Au cours de la prochaine décennie, les villes à revenu élevé doivent réduire de deux tiers ces émissions liées à la consommation afin d'éviter la crise climatique. Une telle démarche permettrait de sauver des centaines de milliers de vies, et de générer des milliards de dollars d'économies.
Les nouvelles méthodes permettant de mesurer l'empreinte climatique des zones urbaines, afin d'y inclure la consommation - ce que les entreprises urbaines et les citoyens utilisent, mangent et portent, et la façon dont tous ces éléments sont fabriqués et transportés - montrent que les villes ont une influence plus importante que nous ne le pensions sur les émissions mondiales.

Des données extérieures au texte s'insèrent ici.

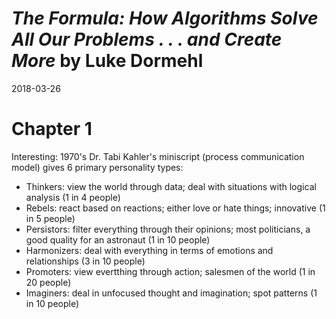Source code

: # *The Formula: How Algorithms Solve All Our Problems . . . and Create More* by Luke Dormehl
2018-03-26


# Chapter 1

Interesting: 1970's Dr. Tabi Kahler's miniscript (process communication model) gives 6 primary personality types:
- Thinkers: view the world through data; deal with situations with logical analysis (1 in 4 people) 
- Rebels: react based on reactions; either love or hate things; innovative (1 in 5 people)
- Persistors: filter everything through their opinions; most politicians, a good quality for an astronaut (1 in 10 people)
- Harmonizers: deal with everything in terms of emotions and relationships (3 in 10 people)
- Promoters: view evertthing through action; salesmen of the world (1 in 20 people)
- Imaginers: deal in unfocused thought and imagination; spot patterns (1 in 10 people)

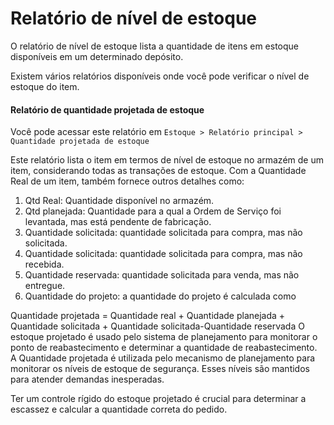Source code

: # Relatório de nível de estoque



O relatório de nível de estoque lista a quantidade de itens em estoque disponíveis em um determinado depósito.


Existem vários relatórios disponíveis onde você pode verificar o nível de estoque do item.


#### Relatório de quantidade projetada de estoque


Você pode acessar este relatório em `Estoque > Relatório principal > Quantidade projetada de estoque`


Este relatório lista o item em termos de nível de estoque no armazém de um item, considerando todas as transações de estoque. Com a Quantidade Real de um item, também fornece outros detalhes como:


1. Qtd Real: Quantidade disponível no armazém.
2. Qtd planejada: Quantidade para a qual a Ordem de Serviço foi levantada, mas está pendente de fabricação.
3. Quantidade solicitada: quantidade solicitada para compra, mas não solicitada.
4. Quantidade solicitada: quantidade solicitada para compra, mas não recebida.
5. Quantidade reservada: quantidade solicitada para venda, mas não entregue.
6. Quantidade do projeto: a quantidade do projeto é calculada como


Quantidade projetada = Quantidade real + Quantidade planejada + Quantidade solicitada + Quantidade solicitada-Quantidade reservada
O estoque projetado é usado pelo sistema de planejamento para monitorar o ponto de reabastecimento e determinar a quantidade de reabastecimento. A Quantidade projetada é utilizada pelo mecanismo de planejamento para monitorar os níveis de estoque de segurança. Esses níveis são mantidos para atender demandas inesperadas.


Ter um controle rígido do estoque projetado é crucial para determinar a escassez e calcular a quantidade correta do pedido.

L'étude, publiée aujourd'hui par C40 Cities, a découvert que les émissions liées à la consommation de près de 100 grandes villes à travers le monde représentaient déjà 10 % des émissions mondiales de gaz à effet de serre. En l'absence d'une action urgente, ces émissions vont presque doubler d'ici 2050. L'étude révèle l'opportunité incroyable pour les villes et leurs citoyens de contribuer encore davantage à l'effort mondial visant à réduire les émissions et à faire face à l'urgence climatique.
La nouvelle étude, The Future of Urban Consumption in a 1.5°C World (l'avenir de la consommation urbaine dans un monde à 1,5°C), réalisée en partenariat avec Arup et l'Université de Leeds, attire l'attention sur la nécessité de réduire les émissions liées à la consommation urbaine d'au moins 50 % d'ici 2030, afin de garder l'espoir de contenir la hausse de la température mondiale en dessous de 1,5°C.
Cela permettrait d'éviter 35% d'émissions de gaz à effet de serre, et combiné avec les efforts des villes à réduire les émissions locales, de ne pas dépasser une hausse de la température de 1,5°C.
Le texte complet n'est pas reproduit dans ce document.